I'm now using Plausible Analytics

2021-04-09 // #site

For now, I’m trying out a self-hosted instance of Plausible Analytics with this website. I was tempted to go with the hosted option for a while, but I prefer having more control with a self-hosted arrangement.

Setup so far has been smooth, since the self-hosted option is run as a set of Docker containers. I ran into some TLS erros when interacting with Mailgun from the main Elixir app, but I’ve found a workaround using the bundled SMTP server that will be fine for now.

Alongside this, I’m adding a page on privacy to this site as well. I don’t really need a privacy policy, but I don’t see any harm in being transparent about how I operate.

For now, goodbye Raspberry Pi

2021-04-01 // #site

For the last year or so, I’ve hosted my website using an old Raspberry Pi on my home network. It’s served me well, but I’m retiring it for now. I’m sure I’ll find a new use for it in the near future though!

I named the machine Cryberry, referencing a brief quip from a streamer I watch. There wasn’t any reasoning behind this name choice – I just through it sounded nice, and so I went with it. Thank you for your work, Cryberry.

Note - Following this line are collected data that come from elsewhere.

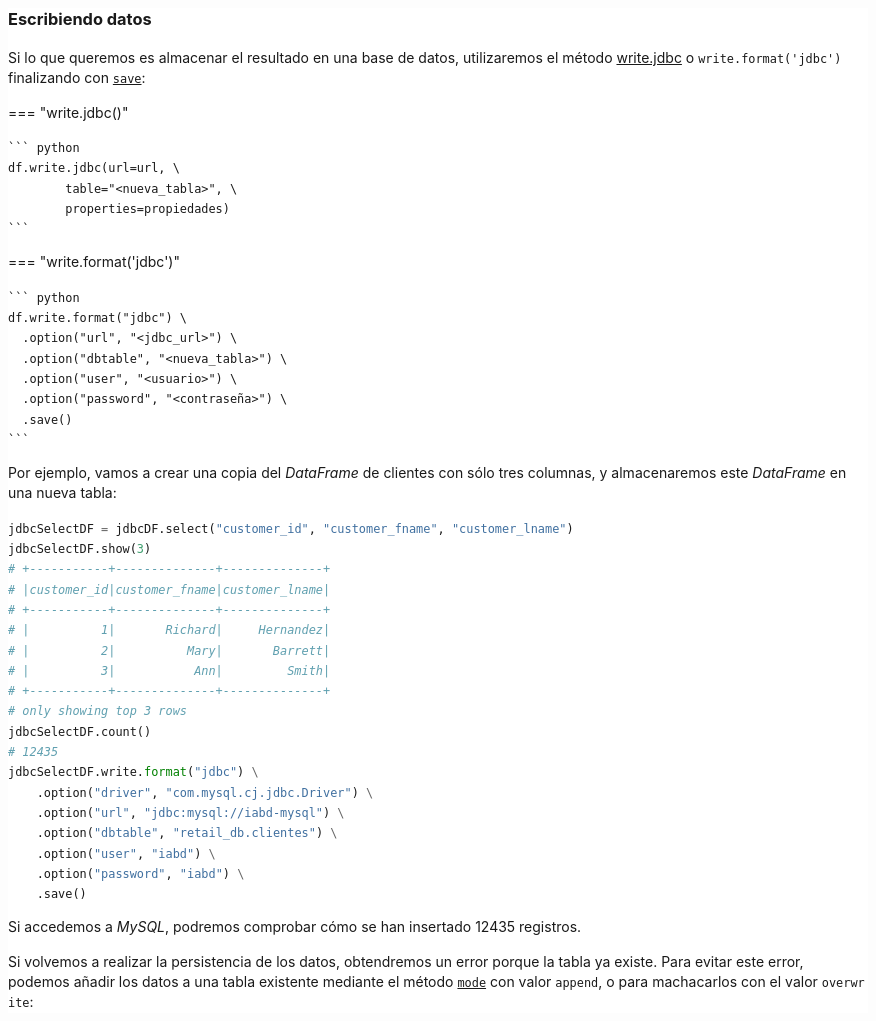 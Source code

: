 ### Escribiendo datos

Si lo que queremos es almacenar el resultado en una base de datos, utilizaremos el método [write.jdbc](https://spark.apache.org/docs/latest/api/python/reference/pyspark.sql/api/pyspark.sql.DataFrameWriter.jdbc.html) o `write.format('jdbc')` finalizando con [`save`](https://spark.apache.org/docs/latest/api/python/reference/pyspark.sql/api/pyspark.sql.DataFrameWriter.save.html):

=== "write.jdbc()"

    ``` python
    df.write.jdbc(url=url, \
            table="<nueva_tabla>", \
            properties=propiedades) 
    ```

=== "write.format('jdbc')"

    ``` python
    df.write.format("jdbc") \
      .option("url", "<jdbc_url>") \
      .option("dbtable", "<nueva_tabla>") \
      .option("user", "<usuario>") \
      .option("password", "<contraseña>") \
      .save()
    ```

Por ejemplo, vamos a crear una copia del *DataFrame* de clientes con sólo tres columnas, y almacenaremos este *DataFrame* en una nueva tabla:

``` python hl_lines="13 17"
jdbcSelectDF = jdbcDF.select("customer_id", "customer_fname", "customer_lname")
jdbcSelectDF.show(3)
# +-----------+--------------+--------------+
# |customer_id|customer_fname|customer_lname|
# +-----------+--------------+--------------+
# |          1|       Richard|     Hernandez|
# |          2|          Mary|       Barrett|
# |          3|           Ann|         Smith|
# +-----------+--------------+--------------+
# only showing top 3 rows
jdbcSelectDF.count()
# 12435
jdbcSelectDF.write.format("jdbc") \
    .option("driver", "com.mysql.cj.jdbc.Driver") \
    .option("url", "jdbc:mysql://iabd-mysql") \
    .option("dbtable", "retail_db.clientes") \
    .option("user", "iabd") \
    .option("password", "iabd") \
    .save()
```

Si accedemos a *MySQL*, podremos comprobar cómo se han insertado 12435 registros.

Si volvemos a realizar la persistencia de los datos, obtendremos un error porque la tabla ya existe. Para evitar este error, podemos añadir los datos a una tabla existente mediante el método [`mode`](https://spark.apache.org/docs/latest/api/python/reference/pyspark.sql/api/pyspark.sql.DataFrameWriter.mode.html) con valor `append`, o para machacarlos con el valor `overwrite`:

A small computer in a plastic case sitting on a windowsill

I’m moving back to the cloud where things are more flexible. I’m still opting for a plain Linux instance, but now it’s provisioned with Terraform and managed with Ansible. I’m hoping this will make upgrades/changes a breeze in future, and avoid accident-prone manual work on my part.

As for the instance itself, I’m just going with a small DigitalOcean droplet for now. The real question is, what hostname do I go with for this machine?

This time around, I figured I’d pick a name that means a bit more to me. I’ve fallen in love with the 2017 reboot of Ducktales in the last year, so I’m naming it after one of the tech-related characters, Gandra Dee.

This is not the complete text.